• sabato , 23 Novembre 2024

L’eurospariglio di Monti

Considerazioni sul vertice di Strasburgo. L’Italia cambia gli assetti, ma senza risanamento non funziona nulla.
Ieri a Strasburgo, il nuovo trio italofrancotedesco ha dato una mano di nuovo all’agenda europea. Non risolutiva. Ma c’è qualcosa di diverso nel motore che magari riesce ad aiutare.
La Merkel ha convinto i suoi due sodali che serve una Unione fiscale, cioè un approfondimento dell’integrazione legata alla moneta unica, con sanzioni automatiche per chi sgarra.
I tre si sono accordati sull’esigenza di presentare una proposta in materia al vertice Ue dell’8-9 dicembre.
La Germania sottolinea che questo non vuol dire che la Bce debba intervenire a comando per comprare titoli di stato come vorrebbero i mercati (e la Francia). I mercato sono rimasti delusi, ma sbagliavano a illudersi.
La Francia ha ottenuto che Berlino non opporrà veto agli interventi della Bce anche se lei si impegna a non chiederli. Mario Draghi sarà contento della confermata indipendenza.
Resta il “no” tedesco ai necessari eurobond. Ma è per oggi non per dopodomani.
Risultati?
Tutto questo andrebbe bene se non ci fosse tempesta sui mercati. Nessuna di queste misure contribuisce infatti a mettere fuori gioco la speculazione. Oltretutto l’ipotesi di riaprire i Trattati costringere a ritirare in ballo la consumata minaccia del vaso di Pandora. Nelle attuali condizioni, è il classico caso in cui si sa soltanto dove si comincia. I risultati e i tempi sono incerti.
La risposta immediata alla crisi è la combinazione fra risanamento severo (in Italia, Francia, Iberici, Grecia e anche in Belgio e Germania!) e l’adozione rapida – e il pieno rispetto – di tutte le regole che l’Ue ha già disegnato (sono un ottimo inizio). Nessun piano futuro dai contorni incerti potrà sostituire questi due elementi.
L’Italia di Monti ha un’apertura di credito formidabile. Ora deve meritarsela facendo subito e bene i compiti a casa. Le conviene per due motivi: può salvare l’economia e può restare a testa alta in quello che in altri tempi sarebbe stato chiamato un direttorio a tre.

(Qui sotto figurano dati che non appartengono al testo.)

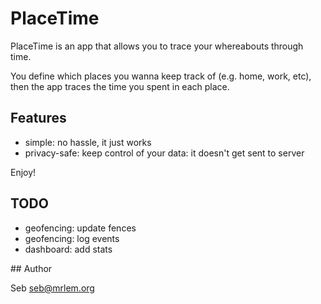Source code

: # PlaceTime

PlaceTime is an app that allows you to trace your whereabouts through time.

You define which places you wanna keep track of (e.g. home, work, etc), then the app traces the time you spent in each
place.

## Features

- simple: no hassle, it just works
- privacy-safe: keep control of your data: it doesn't get sent to server

Enjoy!

## TODO

- geofencing: update fences
- geofencing: log events
- dashboard: add stats

## Author

Seb <seb@mrlem.org>
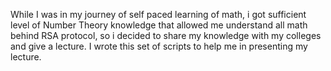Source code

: While I was in my journey of self paced learning of math, i got sufficient level of Number Theory knowledge that allowed me understand all math behind RSA protocol, so i decided to share my knowledge with my colleges and give a lecture. I wrote this set of scripts to help me in presenting my lecture.
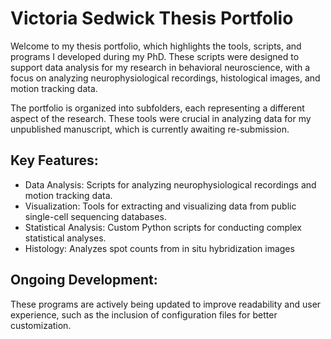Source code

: # Victoria Sedwick Thesis Portfolio

Welcome to my thesis portfolio, which highlights the tools, scripts, and programs I developed during my PhD. These scripts were designed to support data analysis for my research in behavioral neuroscience, with a focus on analyzing neurophysiological recordings, histological images, and motion tracking data.

The portfolio is organized into subfolders, each representing a different aspect of the research. These tools were crucial in analyzing data for my unpublished manuscript, which is currently awaiting re-submission.
## Key Features:
- Data Analysis: Scripts for analyzing neurophysiological recordings and motion tracking data.
- Visualization: Tools for extracting and visualizing data from public single-cell sequencing databases.
- Statistical Analysis: Custom Python scripts for conducting complex statistical analyses.
- Histology: Analyzes spot counts from in situ hybridization images

## Ongoing Development:

These programs are actively being updated to improve readability and user experience, such as the inclusion of configuration files for better customization.
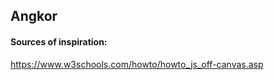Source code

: ## Angkor






#### Sources of inspiration:

https://www.w3schools.com/howto/howto_js_off-canvas.asp

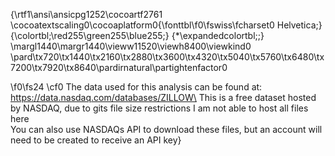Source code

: {\rtf1\ansi\ansicpg1252\cocoartf2761
\cocoatextscaling0\cocoaplatform0{\fonttbl\f0\fswiss\fcharset0 Helvetica;}
{\colortbl;\red255\green255\blue255;}
{\*\expandedcolortbl;;}
\margl1440\margr1440\vieww11520\viewh8400\viewkind0
\pard\tx720\tx1440\tx2160\tx2880\tx3600\tx4320\tx5040\tx5760\tx6480\tx7200\tx7920\tx8640\pardirnatural\partightenfactor0

\f0\fs24 \cf0 The data used for this analysis can be found at: https://data.nasdaq.com/databases/ZILLOW\
This is a free dataset hosted by NASDAQ, due to gits file size restrictions I am not able to host all files here\
You can also use NASDAQs API to download these files, but an account will need to be created to receive an API key}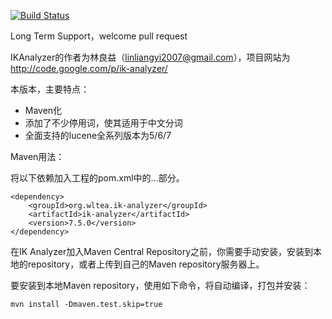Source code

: [![Build Status](https://travis-ci.org/blueshen/ik-analyzer.svg)](https://travis-ci.org/blueshen/ik-analyzer)

Long Term Support，welcome pull request

IKAnalyzer的作者为林良益（linliangyi2007@gmail.com），项目网站为<http://code.google.com/p/ik-analyzer/>

本版本，主要特点：

- Maven化
- 添加了不少停用词，使其适用于中文分词
- 全面支持的lucene全系列版本为5/6/7

Maven用法：

将以下依赖加入工程的pom.xml中的<dependencies>...</dependencies>部分。

    <dependency>
        <groupId>org.wltea.ik-analyzer</groupId>
        <artifactId>ik-analyzer</artifactId>
        <version>7.5.0</version>
    </dependency>

在IK Analyzer加入Maven Central Repository之前，你需要手动安装，安装到本地的repository，或者上传到自己的Maven repository服务器上。

要安装到本地Maven repository，使用如下命令，将自动编译，打包并安装：

    mvn install -Dmaven.test.skip=true
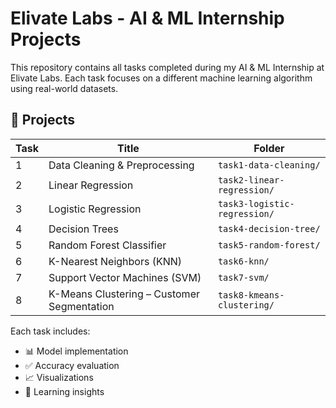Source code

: # Elivate Labs - AI & ML Internship Projects

This repository contains all tasks completed during my AI & ML Internship at Elivate Labs. Each task focuses on a different machine learning algorithm using real-world datasets.

## 📁 Projects

| Task | Title                                 | Folder                         |
|------|----------------------------------------|--------------------------------|
| 1    | Data Cleaning & Preprocessing         | `task1-data-cleaning/`         |
| 2    | Linear Regression                     | `task2-linear-regression/`     |
| 3    | Logistic Regression                   | `task3-logistic-regression/`   |
| 4    | Decision Trees                        | `task4-decision-tree/`         |
| 5    | Random Forest Classifier              | `task5-random-forest/`         |
| 6    | K-Nearest Neighbors (KNN)             | `task6-knn/`                   |
| 7    | Support Vector Machines (SVM)         | `task7-svm/`                   |
| 8    | K-Means Clustering – Customer Segmentation | `task8-kmeans-clustering/` |

Each task includes:
- 📊 Model implementation
- ✅ Accuracy evaluation
- 📈 Visualizations
- 🧠 Learning insights
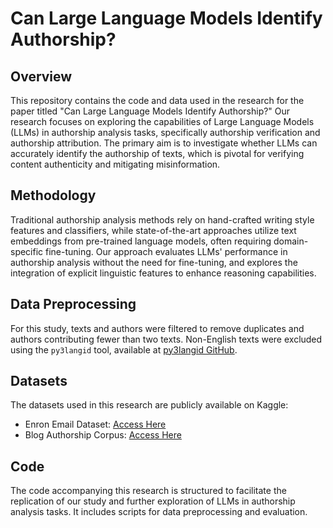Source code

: # Can Large Language Models Identify Authorship?

## Overview
This repository contains the code and data used in the research for the paper titled "Can Large Language Models Identify Authorship?" Our research focuses on exploring the capabilities of Large Language Models (LLMs) in authorship analysis tasks, specifically authorship verification and authorship attribution. The primary aim is to investigate whether LLMs can accurately identify the authorship of texts, which is pivotal for verifying content authenticity and mitigating misinformation.

## Methodology
Traditional authorship analysis methods rely on hand-crafted writing style features and classifiers, while state-of-the-art approaches utilize text embeddings from pre-trained language models, often requiring domain-specific fine-tuning. Our approach evaluates LLMs' performance in authorship analysis without the need for fine-tuning, and explores the integration of explicit linguistic features to enhance reasoning capabilities.

## Data Preprocessing
For this study, texts and authors were filtered to remove duplicates and authors contributing fewer than two texts. Non-English texts were excluded using the `py3langid` tool, available at [py3langid GitHub](https://github.com/adbar/py3langid).

## Datasets
The datasets used in this research are publicly available on Kaggle:
- Enron Email Dataset: [Access Here](https://www.kaggle.com/datasets/wcukierski/enron-email-dataset)
- Blog Authorship Corpus: [Access Here](https://www.kaggle.com/datasets/rtatman/blog-authorship-corpus)

## Code
The code accompanying this research is structured to facilitate the replication of our study and further exploration of LLMs in authorship analysis tasks. It includes scripts for data preprocessing and evaluation.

E’ una circostanza cruciale che conviene anche all’Europa. Finché Sarkò e Angela lavoravano a due, non c’era possibilità di minoranza. Il dissidio diveniva scontro. Con tre persone al tavolo, esiste la possibilità di finire due a uno, come è successo ieri sulla richiesta francese di interventi della Bce. Monti e Merkel hanno messo in minoranza il francese e chiuso il caso. Roma è l’elemento che spariglia.
Nel suo piccolo, un buon segno. Tutti d’accordo che serve più Europa. Che occorrono nuovi strumenti. Se solo servisse a cambiare passo, potremmo anche sperare di farcela.